TIEPOLO, GIOVANNI BATTISTA (1692–1769), Italian painter, was born at Venice, and acquired the rudiments of his art from Gregorio Lazzarini, and probably from Piazzetta, though the decisive influence on the formation of his style was the study of Paolo Veronese’s sumptuous paintings. When hardly out of his teens he developed an extraordinary facility of brushwork, and proved himself, as a fresco-painter, a colourist of the first order, though this early mastery of technique made him frequently neglect form and composition. The more solid qualities of Paolo Veronese — depth of thought and balance of design — are frequently wanting in his work, but he approaches the earlier master in richness of colour and in the management of difficult effects of lighting. He decorated many Venetian churches and palaces with ceilings and frescoes full of turbulent movement and rich colour, extending his operations to the near cities of the mainland and to Bergamo (Colleoni Chapel) and Milan (ceiling at Palazzo Chierici). In 1750 he proceeded to Würzburg to paint the magnificent ceilings and frescoes at the archbishop's palace. From 1753 to about 1763 he worked again at Venice and in the cities of north-east Italy, until he was summoned to Madrid by Charles III. to paint some frescoes for the royal palace. He died at Madrid in 1769. He was the last important figure in Venetian art, and at the same time the initiator of the baroque period.

Tiepolo's altarpieces and easel pictures show more clearly even than his frescoes how deeply he was imbued with the spirit of Paolo Veronese, for in these smaller works he paid more attention to the balance of composition, whilst retaining the luminosity of his colour harmonies.

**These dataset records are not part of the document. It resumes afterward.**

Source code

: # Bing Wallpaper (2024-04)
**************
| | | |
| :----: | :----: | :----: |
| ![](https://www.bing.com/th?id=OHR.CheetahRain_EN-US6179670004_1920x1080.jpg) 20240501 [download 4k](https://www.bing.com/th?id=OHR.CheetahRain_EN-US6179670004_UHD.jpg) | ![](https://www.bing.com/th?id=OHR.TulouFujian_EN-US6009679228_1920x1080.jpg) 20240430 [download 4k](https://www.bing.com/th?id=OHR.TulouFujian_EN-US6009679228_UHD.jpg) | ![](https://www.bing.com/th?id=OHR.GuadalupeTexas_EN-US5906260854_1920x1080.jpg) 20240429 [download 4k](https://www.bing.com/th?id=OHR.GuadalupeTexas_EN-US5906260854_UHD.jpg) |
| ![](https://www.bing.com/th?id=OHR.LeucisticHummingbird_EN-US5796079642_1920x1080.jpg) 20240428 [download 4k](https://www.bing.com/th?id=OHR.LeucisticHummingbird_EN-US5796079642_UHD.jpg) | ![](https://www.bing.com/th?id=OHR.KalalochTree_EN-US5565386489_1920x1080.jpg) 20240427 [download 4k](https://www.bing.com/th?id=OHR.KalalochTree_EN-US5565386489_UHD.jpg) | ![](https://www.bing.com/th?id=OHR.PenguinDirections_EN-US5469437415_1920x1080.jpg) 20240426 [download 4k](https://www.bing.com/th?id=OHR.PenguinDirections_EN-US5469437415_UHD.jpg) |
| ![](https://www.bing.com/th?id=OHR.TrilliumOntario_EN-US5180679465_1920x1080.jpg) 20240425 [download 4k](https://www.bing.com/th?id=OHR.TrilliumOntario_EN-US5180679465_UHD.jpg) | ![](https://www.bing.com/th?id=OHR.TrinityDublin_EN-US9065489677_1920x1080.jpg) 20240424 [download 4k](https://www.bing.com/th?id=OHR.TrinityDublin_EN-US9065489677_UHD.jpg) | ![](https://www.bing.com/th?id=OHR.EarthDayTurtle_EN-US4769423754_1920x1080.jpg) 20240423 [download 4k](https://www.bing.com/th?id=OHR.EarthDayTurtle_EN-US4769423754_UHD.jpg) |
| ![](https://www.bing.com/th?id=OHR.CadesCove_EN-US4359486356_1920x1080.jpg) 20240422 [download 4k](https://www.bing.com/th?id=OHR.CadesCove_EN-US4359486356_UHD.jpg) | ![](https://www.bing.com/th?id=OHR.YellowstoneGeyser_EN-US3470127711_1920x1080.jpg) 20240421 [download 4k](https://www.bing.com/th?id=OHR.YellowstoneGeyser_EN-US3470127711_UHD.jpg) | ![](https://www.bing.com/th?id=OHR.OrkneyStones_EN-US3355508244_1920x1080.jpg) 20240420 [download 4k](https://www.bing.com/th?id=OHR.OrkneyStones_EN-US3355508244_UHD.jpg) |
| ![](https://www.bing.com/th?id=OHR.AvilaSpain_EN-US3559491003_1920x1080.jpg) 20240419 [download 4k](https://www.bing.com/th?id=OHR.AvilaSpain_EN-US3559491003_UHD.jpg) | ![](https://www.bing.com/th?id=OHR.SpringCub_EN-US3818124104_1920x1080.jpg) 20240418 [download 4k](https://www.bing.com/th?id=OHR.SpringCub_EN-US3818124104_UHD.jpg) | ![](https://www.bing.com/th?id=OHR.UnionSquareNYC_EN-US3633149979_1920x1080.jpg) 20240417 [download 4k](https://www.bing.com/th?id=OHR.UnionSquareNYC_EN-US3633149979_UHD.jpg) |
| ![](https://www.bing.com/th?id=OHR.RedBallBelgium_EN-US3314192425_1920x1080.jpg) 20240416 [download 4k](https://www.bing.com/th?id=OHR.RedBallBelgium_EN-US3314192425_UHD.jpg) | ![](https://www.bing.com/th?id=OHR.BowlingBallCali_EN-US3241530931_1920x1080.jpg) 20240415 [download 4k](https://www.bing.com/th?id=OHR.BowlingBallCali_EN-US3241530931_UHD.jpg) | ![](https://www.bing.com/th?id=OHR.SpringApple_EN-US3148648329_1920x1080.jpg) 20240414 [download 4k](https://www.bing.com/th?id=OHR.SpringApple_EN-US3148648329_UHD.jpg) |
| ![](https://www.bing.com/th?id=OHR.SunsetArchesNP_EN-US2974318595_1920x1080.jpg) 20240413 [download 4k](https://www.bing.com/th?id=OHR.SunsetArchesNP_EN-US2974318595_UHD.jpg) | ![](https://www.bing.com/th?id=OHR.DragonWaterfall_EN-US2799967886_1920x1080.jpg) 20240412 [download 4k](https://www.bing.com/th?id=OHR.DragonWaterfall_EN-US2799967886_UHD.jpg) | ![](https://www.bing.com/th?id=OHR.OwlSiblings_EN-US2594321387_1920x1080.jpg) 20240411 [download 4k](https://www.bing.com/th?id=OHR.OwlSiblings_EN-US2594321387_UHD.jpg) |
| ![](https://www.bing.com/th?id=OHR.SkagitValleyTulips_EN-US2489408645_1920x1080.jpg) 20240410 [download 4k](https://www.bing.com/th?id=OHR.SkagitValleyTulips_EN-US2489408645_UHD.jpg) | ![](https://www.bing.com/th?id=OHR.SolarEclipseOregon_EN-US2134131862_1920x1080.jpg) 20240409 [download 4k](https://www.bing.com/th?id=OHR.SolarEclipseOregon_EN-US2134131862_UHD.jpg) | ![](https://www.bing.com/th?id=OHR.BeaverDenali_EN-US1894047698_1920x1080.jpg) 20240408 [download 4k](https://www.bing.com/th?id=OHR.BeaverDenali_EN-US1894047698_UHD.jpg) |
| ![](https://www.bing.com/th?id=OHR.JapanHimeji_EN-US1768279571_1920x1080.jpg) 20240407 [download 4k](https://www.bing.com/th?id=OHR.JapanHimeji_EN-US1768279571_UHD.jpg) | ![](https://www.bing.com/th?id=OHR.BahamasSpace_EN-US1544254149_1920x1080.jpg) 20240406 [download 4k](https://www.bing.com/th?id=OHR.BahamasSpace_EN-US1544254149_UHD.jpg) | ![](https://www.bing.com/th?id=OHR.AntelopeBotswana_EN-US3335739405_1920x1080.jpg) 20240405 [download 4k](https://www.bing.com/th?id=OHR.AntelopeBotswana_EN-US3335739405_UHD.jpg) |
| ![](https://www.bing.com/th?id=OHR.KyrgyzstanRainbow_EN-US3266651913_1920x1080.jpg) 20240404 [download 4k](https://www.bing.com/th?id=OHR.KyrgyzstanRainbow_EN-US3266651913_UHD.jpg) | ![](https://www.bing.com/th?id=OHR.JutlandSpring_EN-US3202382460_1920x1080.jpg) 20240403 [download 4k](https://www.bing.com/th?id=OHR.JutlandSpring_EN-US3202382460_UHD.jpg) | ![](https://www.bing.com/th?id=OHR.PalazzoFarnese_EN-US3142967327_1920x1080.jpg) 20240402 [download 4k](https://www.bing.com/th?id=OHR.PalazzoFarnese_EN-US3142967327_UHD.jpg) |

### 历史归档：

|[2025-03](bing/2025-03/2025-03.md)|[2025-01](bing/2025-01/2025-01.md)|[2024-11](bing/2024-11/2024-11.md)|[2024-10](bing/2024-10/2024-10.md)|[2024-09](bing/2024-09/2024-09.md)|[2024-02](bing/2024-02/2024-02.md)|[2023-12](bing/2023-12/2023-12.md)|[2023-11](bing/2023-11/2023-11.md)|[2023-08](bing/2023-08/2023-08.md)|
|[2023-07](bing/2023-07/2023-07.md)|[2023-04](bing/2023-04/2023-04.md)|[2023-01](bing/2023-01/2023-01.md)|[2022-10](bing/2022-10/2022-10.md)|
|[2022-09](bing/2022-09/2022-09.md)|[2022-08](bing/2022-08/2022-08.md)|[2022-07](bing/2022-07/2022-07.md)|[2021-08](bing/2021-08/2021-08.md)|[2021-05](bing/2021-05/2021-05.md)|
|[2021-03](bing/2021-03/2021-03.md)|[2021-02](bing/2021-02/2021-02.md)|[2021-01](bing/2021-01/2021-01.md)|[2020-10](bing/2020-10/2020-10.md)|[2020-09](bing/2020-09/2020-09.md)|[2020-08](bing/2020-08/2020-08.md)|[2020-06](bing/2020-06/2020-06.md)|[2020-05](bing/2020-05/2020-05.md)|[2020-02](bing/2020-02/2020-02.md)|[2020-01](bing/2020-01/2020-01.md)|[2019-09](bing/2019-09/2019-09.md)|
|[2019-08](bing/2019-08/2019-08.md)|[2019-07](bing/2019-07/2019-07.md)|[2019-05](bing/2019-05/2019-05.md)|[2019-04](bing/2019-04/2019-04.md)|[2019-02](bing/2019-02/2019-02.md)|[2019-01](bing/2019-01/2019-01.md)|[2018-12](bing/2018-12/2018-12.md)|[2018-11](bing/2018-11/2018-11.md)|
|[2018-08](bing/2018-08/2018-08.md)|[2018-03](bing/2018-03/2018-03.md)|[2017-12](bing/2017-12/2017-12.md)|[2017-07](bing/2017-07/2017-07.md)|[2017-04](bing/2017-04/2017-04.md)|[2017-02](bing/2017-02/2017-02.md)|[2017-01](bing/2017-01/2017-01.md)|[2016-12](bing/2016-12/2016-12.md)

The majority of his works, both in fresco and in oils, are to be found in Venice in the churches of S. Aloise, SS. Apostoli, Gesuati, SS. Giovanni e Paolo, in the Scalzi, and the Scuola del Carmine, the Academy, and the Palazzi Labia, Rezzonico, and Quirini-Stampalia, and the Doge's Palace. Besides the cities already mentioned, Padua, Udine, Parma and Vicenza boast of fine examples of his work. At the National Gallery are two designs for altarpieces, a “Deposition from the Cross,” “Esther at the Throne of Ahasuerus,” and “The Marriage of Marie de Médicis.” Two versions of “Christ and the Adulteress” are in the collection of Dr L. Richter. Other easel pictures by Tiepolo are at the Louvre, and at the Berlin and Munich galleries. His paintings in Madrid belong to the closing years of his life and show signs of waning power. Tiepolo also executed some notable work with the etching-needle, the list comprising some fifty plates. His two sons, Giovanni Domenico (about 1726-1804) and Lorenzo, did not attain to his excellence.

See Les Tiepolo, by Henry de Chennevières (Paris, 1898); and Pompeo Molmenti, G. B. Tiepolo (Milan, 1910).